• _What you will do_
Present each line of the entries below that holds the word "Check".

■ ■ ■ ■ ■ ■ ■

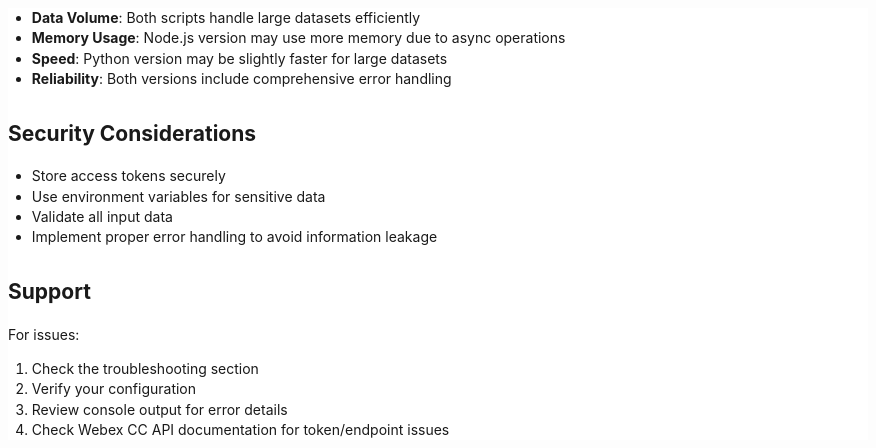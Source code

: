 - **Data Volume**: Both scripts handle large datasets efficiently
- **Memory Usage**: Node.js version may use more memory due to async operations
- **Speed**: Python version may be slightly faster for large datasets
- **Reliability**: Both versions include comprehensive error handling

## Security Considerations

- Store access tokens securely
- Use environment variables for sensitive data
- Validate all input data
- Implement proper error handling to avoid information leakage

## Support

For issues:
1. Check the troubleshooting section
2. Verify your configuration
3. Review console output for error details
4. Check Webex CC API documentation for token/endpoint issues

■ ■ ■ ■ ■ ■ ■

• _Task answer_
1. Check the troubleshooting section
4. Check Webex CC API documentation for token/endpoint issues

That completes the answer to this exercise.